Gary Martindale

Personal information
- Date of birth: 24 June 1971 (age 55)
- Place of birth: Liverpool, England
- Position: Striker

Senior career*
- Years: Team / Apps / (Gls)
- 1993–1994: Burscough
- 1994–1995: Bolton Wanderers / 0 / (0)
- 1995–1996: Peterborough United / 31 / (15)
- 1996–1998: Notts County / 65 / (13)
- 1997: → Mansfield Town (loan) / 5 / (2)
- 1998–2000: Rotherham United / 28 / (6)
- 2000: → Telford United (loan) / 6 / (4)
- 2000–2002: Telford United / 52 / (12)
- 2002–2003: Burscough
- 2005: Chorley / 23 / (5)
- 2005–2006: Vauxhall Motors / 13 / (3)
- 2010–2011: Formby / 9 / (3)
- 2011–2014: Vauxhall Motors / 4 / (0)
- Total:  / 236 / (63)

Managerial career
- 2010–2011: Formby
- 2011–2014: Vauxhall Motors (Assistant Manager)
- 2014–2015: Marine (Assistant Manager)
- 2015–: Witton Albion (Assistant Manager)

= Gary Martindale =

English footballer (born 1971)

Gary Martindale (born 24 June 1971) is an English former professional footballer who played as a striker. He has since moved into management, serving as manager and assistant manager at four non-league football clubs in the North West of England.

==Playing career==
Born in Liverpool, Martindale began his senior career in non-League football with Burscough. He later played in the Football League for Bolton Wanderers, Peterborough United, Notts County, Mansfield Town and Rotherham United, before returning to non-League football with Telford United and Burscough.

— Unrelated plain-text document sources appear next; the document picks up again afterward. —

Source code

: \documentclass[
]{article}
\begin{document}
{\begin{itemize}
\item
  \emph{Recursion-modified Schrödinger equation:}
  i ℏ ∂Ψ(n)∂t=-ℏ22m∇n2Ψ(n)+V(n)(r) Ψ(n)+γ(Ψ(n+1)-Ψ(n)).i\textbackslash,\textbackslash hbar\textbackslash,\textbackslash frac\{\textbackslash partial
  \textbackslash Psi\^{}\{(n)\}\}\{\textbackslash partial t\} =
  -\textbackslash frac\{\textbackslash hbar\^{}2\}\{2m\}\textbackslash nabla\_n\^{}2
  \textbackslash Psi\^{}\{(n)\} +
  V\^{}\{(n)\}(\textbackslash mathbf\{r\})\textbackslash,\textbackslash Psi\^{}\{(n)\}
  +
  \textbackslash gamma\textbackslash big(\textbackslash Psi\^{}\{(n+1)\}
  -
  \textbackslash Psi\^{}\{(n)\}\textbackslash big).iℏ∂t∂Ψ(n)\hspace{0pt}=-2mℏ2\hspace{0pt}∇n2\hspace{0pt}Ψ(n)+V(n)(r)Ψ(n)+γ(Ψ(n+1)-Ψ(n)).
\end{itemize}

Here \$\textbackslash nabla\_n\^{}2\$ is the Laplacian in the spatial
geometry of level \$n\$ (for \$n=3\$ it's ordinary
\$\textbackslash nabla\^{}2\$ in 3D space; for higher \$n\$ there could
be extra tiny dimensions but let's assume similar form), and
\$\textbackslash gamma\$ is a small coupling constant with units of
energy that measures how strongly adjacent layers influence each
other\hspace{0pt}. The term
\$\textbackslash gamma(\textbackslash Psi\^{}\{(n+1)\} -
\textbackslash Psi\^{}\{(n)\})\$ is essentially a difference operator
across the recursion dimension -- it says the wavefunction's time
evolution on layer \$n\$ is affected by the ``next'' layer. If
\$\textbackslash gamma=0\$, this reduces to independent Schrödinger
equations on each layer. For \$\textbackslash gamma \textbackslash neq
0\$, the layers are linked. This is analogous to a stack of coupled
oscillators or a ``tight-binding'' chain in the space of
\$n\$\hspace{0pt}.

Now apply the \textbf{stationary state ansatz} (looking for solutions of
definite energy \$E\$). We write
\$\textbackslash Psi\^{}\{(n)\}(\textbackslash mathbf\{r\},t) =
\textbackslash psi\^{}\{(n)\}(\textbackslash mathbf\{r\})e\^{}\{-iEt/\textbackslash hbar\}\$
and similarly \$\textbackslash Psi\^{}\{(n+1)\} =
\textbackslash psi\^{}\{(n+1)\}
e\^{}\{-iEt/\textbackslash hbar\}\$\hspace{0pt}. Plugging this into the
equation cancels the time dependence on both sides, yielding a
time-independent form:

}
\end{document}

Despite having played in the Second Division (now League One) with Notts County, his most outstanding moment came after he returned to Burscough. In May 2003 they reached the final of the FA Trophy against Tamworth. Having started the competition as 400–1 outsiders, they had narrowed the odds but were still far from favourites. They pulled off a shock 2–1 win, with Martindale scoring both their goals.

==Coaching career==

===Formby===
Martindale was appointed manager of Formby in July 2010. Without time to rebuild the severely depleted squad before the season began, Formby had a disastrous first few games. Lacking a striker, Martindale reluctantly picked himself for the team. He scored in four out of his first five matches.

Despite turning Formby's fortunes around, including signing notable players like John Paul Kissock, Adam Farley and John Lawless, he felt unsupported by the club and after internal restructuring of the club he resigned in January 2011. He expressed an immediate desire to continue his management career elsewhere.

===Vauxhall Motors===
Two months later he took up a backroom coaching role at Prescot Cables, before being hired in June 2011 as Assistant Manager of Vauxhall Motors F.C. by their new manager Anthony Wright.

During the 2011–12 season, he was once more registered as a player for Vauxhall Motors.

===Marine===
In 2014 he was appointed by Marine as Assistant Manager, again alongside Carl Macauley who was appointed as manager. They left the club in February 2015.

===Witton Albion===
In October 2015 he was appointed, again as assistant manager, alongside Carl Macauley as manager at Witton Albion.